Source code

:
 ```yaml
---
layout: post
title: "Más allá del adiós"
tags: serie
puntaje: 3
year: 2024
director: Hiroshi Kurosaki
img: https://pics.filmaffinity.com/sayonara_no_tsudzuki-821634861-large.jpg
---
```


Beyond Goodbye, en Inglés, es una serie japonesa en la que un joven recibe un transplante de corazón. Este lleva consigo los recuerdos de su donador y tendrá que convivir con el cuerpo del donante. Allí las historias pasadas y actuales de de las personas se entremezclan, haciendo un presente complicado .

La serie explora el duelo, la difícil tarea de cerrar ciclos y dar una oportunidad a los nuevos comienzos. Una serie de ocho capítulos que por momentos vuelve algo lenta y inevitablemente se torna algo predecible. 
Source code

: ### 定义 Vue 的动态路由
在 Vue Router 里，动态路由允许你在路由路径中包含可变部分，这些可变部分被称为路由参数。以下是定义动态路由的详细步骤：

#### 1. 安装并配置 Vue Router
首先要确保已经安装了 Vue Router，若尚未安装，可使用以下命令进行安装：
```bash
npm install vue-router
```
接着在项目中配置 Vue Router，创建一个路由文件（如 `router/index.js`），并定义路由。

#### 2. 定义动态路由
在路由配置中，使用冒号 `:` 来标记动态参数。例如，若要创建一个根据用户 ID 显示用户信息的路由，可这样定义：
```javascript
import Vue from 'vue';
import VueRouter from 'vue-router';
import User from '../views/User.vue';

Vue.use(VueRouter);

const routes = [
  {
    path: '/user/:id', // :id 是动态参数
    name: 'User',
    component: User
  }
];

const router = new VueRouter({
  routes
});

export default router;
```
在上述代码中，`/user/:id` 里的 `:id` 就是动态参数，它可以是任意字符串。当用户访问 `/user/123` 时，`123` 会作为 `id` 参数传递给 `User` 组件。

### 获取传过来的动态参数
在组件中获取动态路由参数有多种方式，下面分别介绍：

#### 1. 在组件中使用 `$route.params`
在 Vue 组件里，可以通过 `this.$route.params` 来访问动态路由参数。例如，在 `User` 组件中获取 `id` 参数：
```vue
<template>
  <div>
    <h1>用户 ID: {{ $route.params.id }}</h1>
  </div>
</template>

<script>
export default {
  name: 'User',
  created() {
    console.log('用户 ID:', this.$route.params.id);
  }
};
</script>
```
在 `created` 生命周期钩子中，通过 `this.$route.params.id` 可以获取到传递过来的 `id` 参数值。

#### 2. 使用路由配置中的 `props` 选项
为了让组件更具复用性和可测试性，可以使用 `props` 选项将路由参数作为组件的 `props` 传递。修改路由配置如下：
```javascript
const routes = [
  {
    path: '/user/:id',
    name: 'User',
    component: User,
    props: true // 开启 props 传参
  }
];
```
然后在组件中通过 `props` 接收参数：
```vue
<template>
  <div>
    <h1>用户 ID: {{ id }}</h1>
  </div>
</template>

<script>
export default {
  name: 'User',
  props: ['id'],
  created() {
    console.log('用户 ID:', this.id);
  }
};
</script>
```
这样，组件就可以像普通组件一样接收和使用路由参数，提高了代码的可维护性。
════
Problem details>
Both end lines included, restate word for word the lines above from the line with "定义 Vue 的动态路由" to the line with "#### 2. 使用路由配置中的", and nothing else.

Worked solution>
: ### 定义 Vue 的动态路由
在 Vue Router 里，动态路由允许你在路由路径中包含可变部分，这些可变部分被称为路由参数。以下是定义动态路由的详细步骤：

#### 1. 安装并配置 Vue Router
首先要确保已经安装了 Vue Router，若尚未安装，可使用以下命令进行安装：
```bash
npm install vue-router
```
接着在项目中配置 Vue Router，创建一个路由文件（如 `router/index.js`），并定义路由。

#### 2. 定义动态路由
在路由配置中，使用冒号 `:` 来标记动态参数。例如，若要创建一个根据用户 ID 显示用户信息的路由，可这样定义：
```javascript
import Vue from 'vue';
import VueRouter from 'vue-router';
import User from '../views/User.vue';

Vue.use(VueRouter);

const routes = [
  {
    path: '/user/:id', // :id 是动态参数
    name: 'User',
    component: User
  }
];

const router = new VueRouter({
  routes
});

export default router;
```
在上述代码中，`/user/:id` 里的 `:id` 就是动态参数，它可以是任意字符串。当用户访问 `/user/123` 时，`123` 会作为 `id` 参数传递给 `User` 组件。

### 获取传过来的动态参数
在组件中获取动态路由参数有多种方式，下面分别介绍：

#### 1. 在组件中使用 `$route.params`
在 Vue 组件里，可以通过 `this.$route.params` 来访问动态路由参数。例如，在 `User` 组件中获取 `id` 参数：
```vue
<template>
  <div>
    <h1>用户 ID: {{ $route.params.id }}</h1>
  </div>
</template>

<script>
export default {
  name: 'User',
  created() {
    console.log('用户 ID:', this.$route.params.id);
  }
};
</script>
```
在 `created` 生命周期钩子中，通过 `this.$route.params.id` 可以获取到传递过来的 `id` 参数值。

#### 2. 使用路由配置中的 `props` 选项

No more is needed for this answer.